### Goal of the exercise
If a record below holds a picture, leave the picture out and copy the rest exactly.

### Records

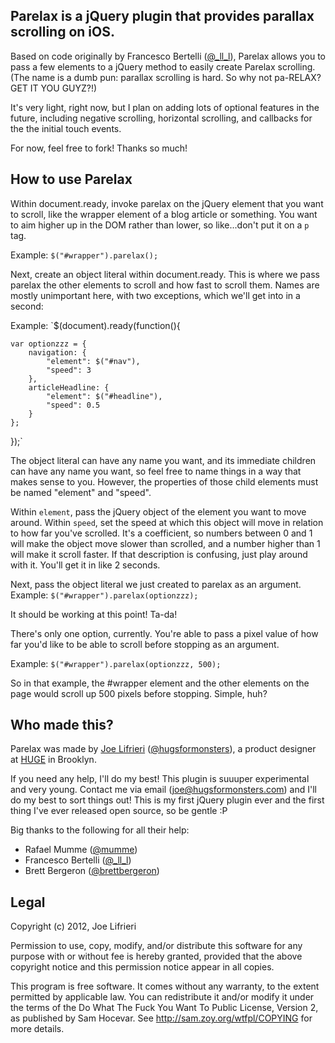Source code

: Parelax is a jQuery plugin that provides parallax scrolling on iOS.
-------------------------------------------------------------------

Based on code originally by Francesco Bertelli (<a href="http://twitter.com/_ll_l">@_ll_l</a>), 
Parelax allows you to pass a few elements to a jQuery method to easily create Parelax scrolling.
(The name is a dumb pun: parallax scrolling is hard. So why not pa-RELAX? GET IT YOU GUYZ?!)

It's very light, right now, but I plan on adding lots of optional features in the future,
including negative scrolling, horizontal scrolling, and callbacks for the the initial touch events.

For now, feel free to fork! Thanks so much!

How to use Parelax
------------------

Within document.ready, invoke parelax on the jQuery element that you want to scroll, like the wrapper element of a blog article or something. 
You want to aim higher up in the DOM rather than lower, so like...don't put it on a `p` tag.

Example: `$("#wrapper").parelax();`

Next, create an object literal within document.ready. This is where we pass parelax the other elements to scroll and how fast to scroll them.
Names are mostly unimportant here, with two exceptions, which we'll get into in a second:

Example: `$(document).ready(function(){  

	var optionzzz = {  
		navigation: {  
			"element": $("#nav"),  
			"speed": 3  
		},  
		articleHeadline: {  
			"element": $("#headline"),  
			"speed": 0.5  
		}  
	};  
});`


The object literal can have any name you want, and its immediate children can have any name you want, so feel free to name things in a way that makes sense to you.
However, the properties of those child elements must be named "element" and "speed". 


Within `element`, pass the jQuery object of the element you want to move around.
Within `speed`, set the speed at which this object will move in relation to how far you've scrolled. It's a coefficient, so numbers between 0 and 1 will make the object move
slower than scrolled, and a number higher than 1 will make it scroll faster. If that description is confusing, just play around with it. You'll get it in like 2 seconds.


Next, pass the object literal we just created to parelax as an argument.
Example: `$("#wrapper").parelax(optionzzz);`

It should be working at this point! Ta-da!

There's only one option, currently. You're able to pass a pixel value of how far you'd like to be able to scroll before stopping as an argument.

Example: `$("#wrapper").parelax(optionzzz, 500);`

So in that example, the #wrapper element and the other elements on the page would scroll up 500 pixels before stopping. Simple, huh?


Who made this?
--------------
Parelax was made by <a href="http://hugsformonsters.com">Joe Lifrieri</a> (<a href="http://twitter.com/hugsformonsters">@hugsformonsters</a>), 
a product designer at <a href="http://hugeinc.com">HUGE</a> in Brooklyn.

If you need any help, I'll do my best! This plugin is suuuper experimental and very young.
Contact me via email (<a href="mailto:joe@hugsformonsters.com">joe@hugsformonsters.com</a>) and I'll do my best to sort things out!
This is my first jQuery plugin ever and the first thing I've ever released open source, so be gentle :P

Big thanks to the following for all their help:
* Rafael Mumme (<a href="http://twitter.com/mumme">@mumme</a>)
* Francesco Bertelli (<a href="http://twitter.com/_ll_l">@_ll_l</a>)
* Brett Bergeron (<a href="https://twitter.com/brettbergeron">@brettbergeron</a>)

Legal
-----

Copyright (c) 2012, Joe Lifrieri

Permission to use, copy, modify, and/or distribute this software for any
purpose with or without fee is hereby granted, provided that the above
copyright notice and this permission notice appear in all copies.

This program is free software. It comes without any warranty, to
the extent permitted by applicable law. You can redistribute it
and/or modify it under the terms of the Do What The Fuck You Want To Public License, 
Version 2, as published by Sam Hocevar. See
http://sam.zoy.org/wtfpl/COPYING for more details.
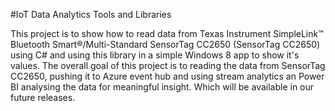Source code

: #IoT Data Analytics Tools and Libraries

This project is to show how to read data from Texas Instrument SimpleLink™ Bluetooth Smart®/Multi-Standard SensorTag CC2650 (SensorTag CC2650) using C# and using this library in a simple Windows 8 app to show it's values. The overall goal of this project is to reading the data from SensorTag CC2650, pushing it to Azure event hub and using stream analytics an Power BI analysing the data for meaningful insight. Which will be available in our future releases.
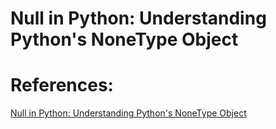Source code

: # Null in Python: Understanding Python's NoneType Object



# References:
[Null in Python: Understanding Python's NoneType Object](https://realpython.com/null-in-python/)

### Response box
Source code

: Parelax is a jQuery plugin that provides parallax scrolling on iOS.
-------------------------------------------------------------------

Based on code originally by Francesco Bertelli (<a href="http://twitter.com/_ll_l">@_ll_l</a>), 
Parelax allows you to pass a few elements to a jQuery method to easily create Parelax scrolling.
(The name is a dumb pun: parallax scrolling is hard. So why not pa-RELAX? GET IT YOU GUYZ?!)

It's very light, right now, but I plan on adding lots of optional features in the future,
including negative scrolling, horizontal scrolling, and callbacks for the the initial touch events.

For now, feel free to fork! Thanks so much!

How to use Parelax
------------------

Within document.ready, invoke parelax on the jQuery element that you want to scroll, like the wrapper element of a blog article or something. 
You want to aim higher up in the DOM rather than lower, so like...don't put it on a `p` tag.

Example: `$("#wrapper").parelax();`

Next, create an object literal within document.ready. This is where we pass parelax the other elements to scroll and how fast to scroll them.
Names are mostly unimportant here, with two exceptions, which we'll get into in a second:

Example: `$(document).ready(function(){  

	var optionzzz = {  
		navigation: {  
			"element": $("#nav"),  
			"speed": 3  
		},  
		articleHeadline: {  
			"element": $("#headline"),  
			"speed": 0.5  
		}  
	};  
});`


The object literal can have any name you want, and its immediate children can have any name you want, so feel free to name things in a way that makes sense to you.
However, the properties of those child elements must be named "element" and "speed". 


Within `element`, pass the jQuery object of the element you want to move around.
Within `speed`, set the speed at which this object will move in relation to how far you've scrolled. It's a coefficient, so numbers between 0 and 1 will make the object move
slower than scrolled, and a number higher than 1 will make it scroll faster. If that description is confusing, just play around with it. You'll get it in like 2 seconds.


Next, pass the object literal we just created to parelax as an argument.
Example: `$("#wrapper").parelax(optionzzz);`

It should be working at this point! Ta-da!

There's only one option, currently. You're able to pass a pixel value of how far you'd like to be able to scroll before stopping as an argument.

Example: `$("#wrapper").parelax(optionzzz, 500);`

So in that example, the #wrapper element and the other elements on the page would scroll up 500 pixels before stopping. Simple, huh?


Who made this?
--------------
Parelax was made by <a href="http://hugsformonsters.com">Joe Lifrieri</a> (<a href="http://twitter.com/hugsformonsters">@hugsformonsters</a>), 
a product designer at <a href="http://hugeinc.com">HUGE</a> in Brooklyn.

If you need any help, I'll do my best! This plugin is suuuper experimental and very young.
Contact me via email (<a href="mailto:joe@hugsformonsters.com">joe@hugsformonsters.com</a>) and I'll do my best to sort things out!
This is my first jQuery plugin ever and the first thing I've ever released open source, so be gentle :P

Big thanks to the following for all their help:
* Rafael Mumme (<a href="http://twitter.com/mumme">@mumme</a>)
* Francesco Bertelli (<a href="http://twitter.com/_ll_l">@_ll_l</a>)
* Brett Bergeron (<a href="https://twitter.com/brettbergeron">@brettbergeron</a>)

Legal
-----

Copyright (c) 2012, Joe Lifrieri

Permission to use, copy, modify, and/or distribute this software for any
purpose with or without fee is hereby granted, provided that the above
copyright notice and this permission notice appear in all copies.

This program is free software. It comes without any warranty, to
the extent permitted by applicable law. You can redistribute it
and/or modify it under the terms of the Do What The Fuck You Want To Public License, 
Version 2, as published by Sam Hocevar. See
http://sam.zoy.org/wtfpl/COPYING for more details.
Source code

: #IoT Data Analytics Tools and Libraries

This project is to show how to read data from Texas Instrument SimpleLink™ Bluetooth Smart®/Multi-Standard SensorTag CC2650 (SensorTag CC2650) using C# and using this library in a simple Windows 8 app to show it's values. The overall goal of this project is to reading the data from SensorTag CC2650, pushing it to Azure event hub and using stream analytics an Power BI analysing the data for meaningful insight. Which will be available in our future releases.
Source code

: # Null in Python: Understanding Python's NoneType Object



# References:
[Null in Python: Understanding Python's NoneType Object](https://realpython.com/null-in-python/)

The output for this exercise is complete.